[Start of section]

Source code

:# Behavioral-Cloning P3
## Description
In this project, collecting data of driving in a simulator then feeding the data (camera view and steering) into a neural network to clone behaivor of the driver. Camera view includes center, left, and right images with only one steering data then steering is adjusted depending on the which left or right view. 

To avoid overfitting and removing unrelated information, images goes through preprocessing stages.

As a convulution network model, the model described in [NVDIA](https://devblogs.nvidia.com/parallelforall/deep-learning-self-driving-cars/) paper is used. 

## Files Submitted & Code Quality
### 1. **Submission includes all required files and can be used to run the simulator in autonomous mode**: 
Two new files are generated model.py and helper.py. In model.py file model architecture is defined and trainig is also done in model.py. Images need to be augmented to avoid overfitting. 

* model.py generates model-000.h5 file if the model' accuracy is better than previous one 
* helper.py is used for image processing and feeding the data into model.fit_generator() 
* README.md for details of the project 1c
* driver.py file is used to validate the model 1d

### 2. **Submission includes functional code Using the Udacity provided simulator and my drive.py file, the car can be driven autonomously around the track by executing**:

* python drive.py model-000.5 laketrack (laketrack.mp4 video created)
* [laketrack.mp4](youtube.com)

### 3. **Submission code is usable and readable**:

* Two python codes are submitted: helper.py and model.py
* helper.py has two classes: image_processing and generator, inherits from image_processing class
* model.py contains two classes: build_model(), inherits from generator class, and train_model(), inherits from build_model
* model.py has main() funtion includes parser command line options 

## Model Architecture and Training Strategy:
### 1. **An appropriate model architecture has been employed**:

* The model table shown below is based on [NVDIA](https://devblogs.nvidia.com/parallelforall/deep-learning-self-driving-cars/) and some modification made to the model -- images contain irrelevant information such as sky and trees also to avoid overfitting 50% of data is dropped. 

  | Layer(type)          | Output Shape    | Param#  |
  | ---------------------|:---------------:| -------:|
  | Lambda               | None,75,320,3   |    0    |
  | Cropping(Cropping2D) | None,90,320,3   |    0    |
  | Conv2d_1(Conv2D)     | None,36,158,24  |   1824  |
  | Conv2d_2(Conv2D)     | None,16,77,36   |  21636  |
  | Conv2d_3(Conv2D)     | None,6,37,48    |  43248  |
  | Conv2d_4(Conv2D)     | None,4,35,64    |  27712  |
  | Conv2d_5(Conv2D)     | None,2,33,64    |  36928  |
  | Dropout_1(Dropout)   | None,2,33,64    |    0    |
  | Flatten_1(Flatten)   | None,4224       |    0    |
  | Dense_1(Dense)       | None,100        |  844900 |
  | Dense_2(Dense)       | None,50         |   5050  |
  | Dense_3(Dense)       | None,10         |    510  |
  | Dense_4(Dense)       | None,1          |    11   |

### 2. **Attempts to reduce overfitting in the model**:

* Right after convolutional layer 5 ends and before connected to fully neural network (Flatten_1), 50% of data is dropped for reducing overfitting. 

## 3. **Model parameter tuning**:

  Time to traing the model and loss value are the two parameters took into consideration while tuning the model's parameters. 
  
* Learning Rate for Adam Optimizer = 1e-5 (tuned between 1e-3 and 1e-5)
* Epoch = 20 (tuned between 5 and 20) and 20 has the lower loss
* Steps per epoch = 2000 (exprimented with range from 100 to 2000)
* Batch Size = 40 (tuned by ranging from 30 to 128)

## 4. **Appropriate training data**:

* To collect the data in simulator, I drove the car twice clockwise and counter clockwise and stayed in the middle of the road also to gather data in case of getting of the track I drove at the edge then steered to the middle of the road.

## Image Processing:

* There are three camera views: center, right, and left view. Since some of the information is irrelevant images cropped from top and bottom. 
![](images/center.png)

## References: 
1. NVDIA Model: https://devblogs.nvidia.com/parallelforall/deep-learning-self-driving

[End of section]
[Start of section]

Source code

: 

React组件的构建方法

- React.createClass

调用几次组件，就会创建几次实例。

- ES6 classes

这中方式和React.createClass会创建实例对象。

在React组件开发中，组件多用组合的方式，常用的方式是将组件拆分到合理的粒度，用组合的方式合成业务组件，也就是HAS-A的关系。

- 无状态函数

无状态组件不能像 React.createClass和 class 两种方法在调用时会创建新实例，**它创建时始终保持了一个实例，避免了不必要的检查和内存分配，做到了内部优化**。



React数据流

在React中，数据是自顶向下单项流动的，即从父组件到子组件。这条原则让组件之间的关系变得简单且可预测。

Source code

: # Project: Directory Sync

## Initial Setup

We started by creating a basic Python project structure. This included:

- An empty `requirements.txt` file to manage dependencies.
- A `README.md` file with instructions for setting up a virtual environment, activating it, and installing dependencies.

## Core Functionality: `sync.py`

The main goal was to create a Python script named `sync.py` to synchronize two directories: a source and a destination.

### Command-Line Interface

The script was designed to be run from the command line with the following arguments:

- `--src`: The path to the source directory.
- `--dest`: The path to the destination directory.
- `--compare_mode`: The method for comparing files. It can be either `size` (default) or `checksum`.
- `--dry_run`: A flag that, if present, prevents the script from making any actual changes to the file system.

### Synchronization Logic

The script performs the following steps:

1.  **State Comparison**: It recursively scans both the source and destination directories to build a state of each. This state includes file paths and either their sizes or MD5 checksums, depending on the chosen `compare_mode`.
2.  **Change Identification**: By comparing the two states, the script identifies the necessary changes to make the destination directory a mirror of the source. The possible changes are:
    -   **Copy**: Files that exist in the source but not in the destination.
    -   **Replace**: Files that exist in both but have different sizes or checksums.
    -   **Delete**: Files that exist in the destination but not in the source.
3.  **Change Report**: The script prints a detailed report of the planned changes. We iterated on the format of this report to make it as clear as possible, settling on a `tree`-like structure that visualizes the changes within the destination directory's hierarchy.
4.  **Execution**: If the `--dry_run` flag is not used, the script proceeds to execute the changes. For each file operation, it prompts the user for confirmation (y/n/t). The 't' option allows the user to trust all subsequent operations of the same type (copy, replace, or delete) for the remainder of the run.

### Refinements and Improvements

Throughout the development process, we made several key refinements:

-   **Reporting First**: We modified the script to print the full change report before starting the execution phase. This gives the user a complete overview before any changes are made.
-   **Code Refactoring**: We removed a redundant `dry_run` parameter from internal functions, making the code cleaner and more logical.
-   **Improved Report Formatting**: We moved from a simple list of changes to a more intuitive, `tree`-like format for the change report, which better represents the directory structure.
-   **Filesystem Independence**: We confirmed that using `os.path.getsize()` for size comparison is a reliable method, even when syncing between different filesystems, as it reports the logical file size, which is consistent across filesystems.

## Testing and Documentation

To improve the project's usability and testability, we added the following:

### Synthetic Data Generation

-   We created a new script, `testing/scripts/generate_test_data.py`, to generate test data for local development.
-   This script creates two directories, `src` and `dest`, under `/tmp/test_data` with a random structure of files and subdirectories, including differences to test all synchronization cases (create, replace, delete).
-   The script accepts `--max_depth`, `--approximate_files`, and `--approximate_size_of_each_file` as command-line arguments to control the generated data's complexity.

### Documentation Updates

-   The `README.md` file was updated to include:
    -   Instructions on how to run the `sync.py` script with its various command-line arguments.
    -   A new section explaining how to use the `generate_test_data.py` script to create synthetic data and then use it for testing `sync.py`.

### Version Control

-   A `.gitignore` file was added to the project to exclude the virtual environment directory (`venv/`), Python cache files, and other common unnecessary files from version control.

[End of section]

Problem requirements: Look above for the line holding "Cropping(Cropping2D) | None,90,320,3", then set down exactly that line and every line after it up to and including the line holding "### 2. **Attempts", with nothing else.

Result:
  | Cropping(Cropping2D) | None,90,320,3   |    0    |
  | Conv2d_1(Conv2D)     | None,36,158,24  |   1824  |
  | Conv2d_2(Conv2D)     | None,16,77,36   |  21636  |
  | Conv2d_3(Conv2D)     | None,6,37,48    |  43248  |
  | Conv2d_4(Conv2D)     | None,4,35,64    |  27712  |
  | Conv2d_5(Conv2D)     | None,2,33,64    |  36928  |
  | Dropout_1(Dropout)   | None,2,33,64    |    0    |
  | Flatten_1(Flatten)   | None,4224       |    0    |
  | Dense_1(Dense)       | None,100        |  844900 |
  | Dense_2(Dense)       | None,50         |   5050  |
  | Dense_3(Dense)       | None,10         |    510  |
  | Dense_4(Dense)       | None,1          |    11   |

### 2. **Attempts to reduce overfitting in the model**:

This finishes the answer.